Iancu c. Roumanie (Cour européenne des droits de l’homme)

Note d’information sur la jurisprudence de la Cour 248
Février 2021

Iancu c. Roumanie62915/17

Arrêt 23.2.2021 [Section IV]

Article 6
Procédure pénale
Article 6-1
Procès équitable

Signature du jugement par la présidente de la juridiction au nom de la présidente de la formation collégiale ayant rendu le délibéré, partie à la retraite : non-violation

En fait – La juge L.D.S., présidente de la formation collégiale de la Haute Cour de cassation et de justice (ci-après « la Haute Cour ») qui a rejeté l’appel de la requérante concernant sa condamnation pour complicité d’escroquerie, fut mise à la retraite juste après le délibéré. De ce fait, l’arrêt de la Haute Cour fut signé en son nom par la juge C.T., Présidente de la Haute Cour, ainsi que par chacun des quatre juges de la formation ayant participé à la procédure. La requérante critique la signature par la juge C.T. externe à la procédure.

En droit – Article 6 § 1 :

La Cour n’a décelé aucune atteinte au principe d’immédiateté lors des étapes du processus décisionnel qui a abouti à l’adoption de l’arrêt de la Haute Cour pour les raisons suivantes.

Le prononcé de l’arrêt a été fait par la même formation de jugement désignée pour statuer sur l’appel de la requérante, ayant examiné ses déclarations et participé à l’analyse directe des preuves.

La rédaction de l’arrêt a été réalisée par un magistrat assistant ayant participé aux audiences et aux délibérations et ayant exposé, au nom de la formation de jugement, les motifs sur lesquels reposait le verdict de condamnation conformément au droit national. Ainsi ni l’intervention de la juge L.D.S. ou son éventuel remplacement par un autre juge ne s’avéraient nécessaires au cours de cette étape. Et la juge C.T. n’est pas intervenue à ce stade.

La Haute Cour a jugé que les preuves versées au dossier justifiaient la condamnation de la requérante et a confirmé l’arrêt rendu par les juges du premier degré après avoir analysé le contenu de cet arrêt et procédé à sa propre appréciation des faits et des éléments de preuve. La motivation de l’arrêt a donc été entourée de garanties.

La juge L.D.S n’était plus en fonctions au moment du dépôt de la motivation l’arrêt et se trouvait donc dans l’impossibilité objective de le signer. La signature a ainsi été réalisée en son lieu et place par la juge C.T. conformément à la législation nationale et à la jurisprudence de la Haute Cour. Aussi, les justiciables disposent d’une voie de recours pour faire contrôler l’existence de cette impossibilité.
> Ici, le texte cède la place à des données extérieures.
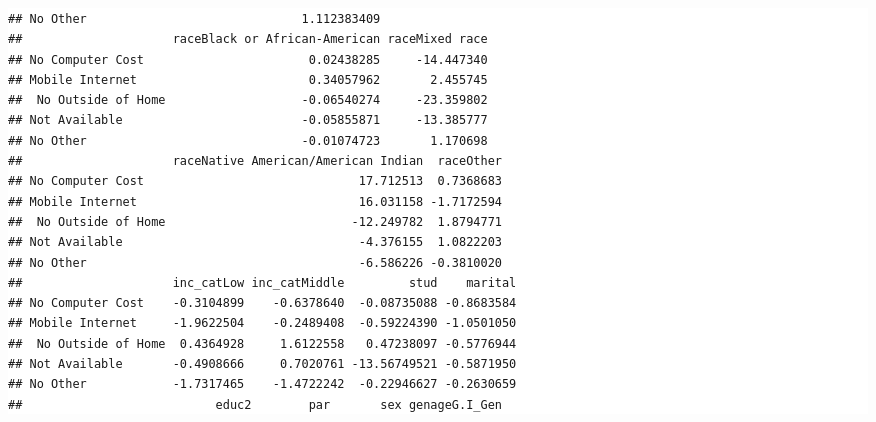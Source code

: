     ## No Other                              1.112383409
    ##                     raceBlack or African-American raceMixed race
    ## No Computer Cost                       0.02438285     -14.447340
    ## Mobile Internet                        0.34057962       2.455745
    ##  No Outside of Home                   -0.06540274     -23.359802
    ## Not Available                         -0.05855871     -13.385777
    ## No Other                              -0.01074723       1.170698
    ##                     raceNative American/American Indian  raceOther
    ## No Computer Cost                              17.712513  0.7368683
    ## Mobile Internet                               16.031158 -1.7172594
    ##  No Outside of Home                          -12.249782  1.8794771
    ## Not Available                                 -4.376155  1.0822203
    ## No Other                                      -6.586226 -0.3810020
    ##                     inc_catLow inc_catMiddle         stud    marital
    ## No Computer Cost    -0.3104899    -0.6378640  -0.08735088 -0.8683584
    ## Mobile Internet     -1.9622504    -0.2489408  -0.59224390 -1.0501050
    ##  No Outside of Home  0.4364928     1.6122558   0.47238097 -0.5776944
    ## Not Available       -0.4908666     0.7020761 -13.56749521 -0.5871950
    ## No Other            -1.7317465    -1.4722242  -0.22946627 -0.2630659
    ##                           educ2        par       sex genageG.I_Gen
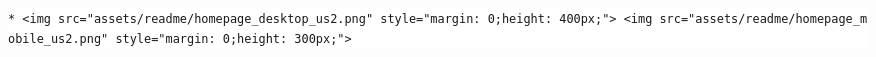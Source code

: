     * <img src="assets/readme/homepage_desktop_us2.png" style="margin: 0;height: 400px;"> <img src="assets/readme/homepage_mobile_us2.png" style="margin: 0;height: 300px;">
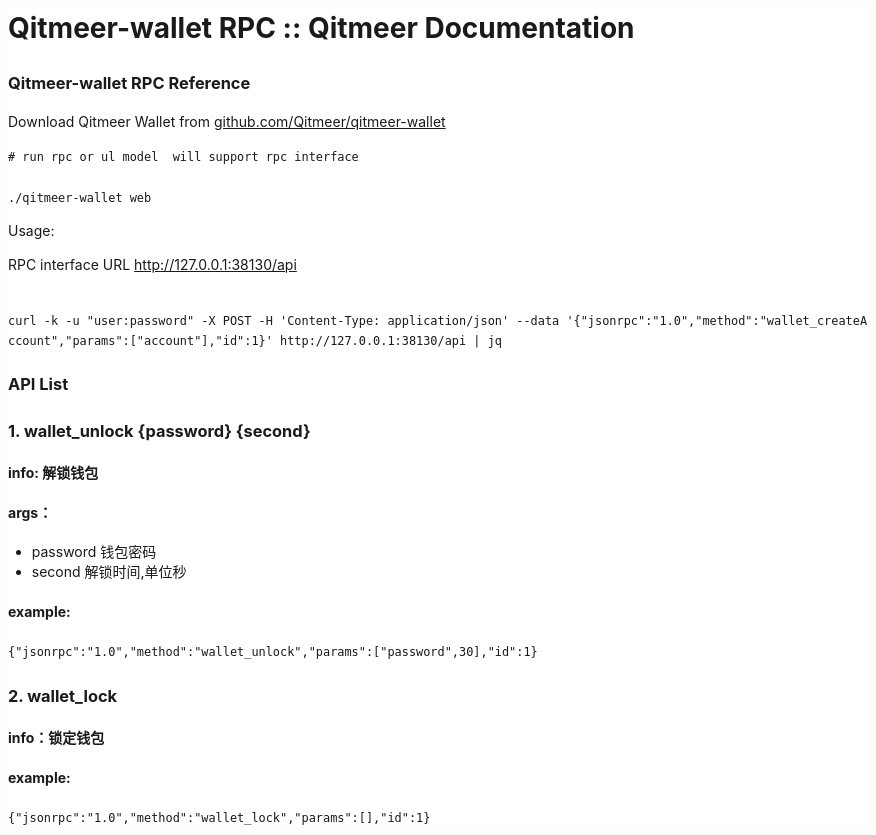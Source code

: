# Qitmeer-wallet RPC :: Qitmeer Documentation

### Qitmeer-wallet RPC Reference <a href="#qitmeer-wallet-rpc-reference" id="qitmeer-wallet-rpc-reference"></a>

Download Qitmeer Wallet from [github.com/Qitmeer/qitmeer-wallet](https://github.com/Qitmeer/qitmeer-wallet)

```
# run rpc or ul model  will support rpc interface

./qitmeer-wallet web
```

Usage:

RPC interface URL http://127.0.0.1:38130/api

```

curl -k -u "user:password" -X POST -H 'Content-Type: application/json' --data '{"jsonrpc":"1.0","method":"wallet_createAccount","params":["account"],"id":1}' http://127.0.0.1:38130/api | jq
```

### API List <a href="#api-list" id="api-list"></a>

### 1. wallet\_unlock {password} {second} <a href="#1-wallet_unlock-password-second" id="1-wallet_unlock-password-second"></a>

#### info: 解锁钱包 <a href="#info-jie-suo-qian-bao" id="info-jie-suo-qian-bao"></a>

#### args： <a href="#args" id="args"></a>

* password 钱包密码
* second 解锁时间,单位秒

#### example: <a href="#example" id="example"></a>

```
{"jsonrpc":"1.0","method":"wallet_unlock","params":["password",30],"id":1}
```

### 2. wallet\_lock <a href="#2-wallet_lock" id="2-wallet_lock"></a>

#### info：锁定钱包 <a href="#info-suo-ding-qian-bao" id="info-suo-ding-qian-bao"></a>

#### example: <a href="#example-1" id="example-1"></a>

```
{"jsonrpc":"1.0","method":"wallet_lock","params":[],"id":1}
```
La règle de la signature des décisions par tous les membres des formations collégiales est appliquée en dehors de l’impossibilité de signer par la Haute-Cour. Mais ceci n’est pas un standard commun à tous les États membres du Conseil de l’Europe. Si dans certains États les décisions de justice sont signées par le président de la formation de jugement, seul ou avec le greffier, dans d’autres États le juge qui signe la décision de justice à la place du juge absent ne doit pas nécessairement être l’un des juges ayant pris part à la procédure.

En outre, la législation nationale a limité l’admissibilité de la signature par le président de la Haute Cour aux seuls cas où le juge titulaire se trouve dans l’impossibilité de signer la décision, c’est-à-dire à un stade ultérieur aux délibérations et à la rédaction de l’arrêt. La juge C.T. n’a participé ni aux audiences, ni aux délibérations et sa non-participation à la rédaction de l’arrêt est confirmée par sa mention manuscrite apposée en regard de sa signature précisant qu’elle signait pour la juge L.D.S. et non en son nom propre. Ainsi, l’intervention de la juge C.T. n’a eu aucune conséquence concrète sur l’issue de l’affaire. Et il n’y a pas eu de changement dans la composition de la formation d’appel de la Haute Cour.

Enfin, la requérante, assistée de l’avocat de son choix, avait déjà eu la possibilité de faire interroger les témoins dont elle souhaitait une nouvelle audition et les juges du premier degré avaient analysé la preuve en question. Dans ces circonstances, et compte tenu du fait qu’il n’y a pas eu renversement d’un verdict d’acquittement sur la base d’une réévaluation de la crédibilité des témoins (à comparer avec l’affaire Dan c. République de Moldova), les principes du procès équitable ne sauraient exiger une deuxième audition, en appel, de ces mêmes témoins.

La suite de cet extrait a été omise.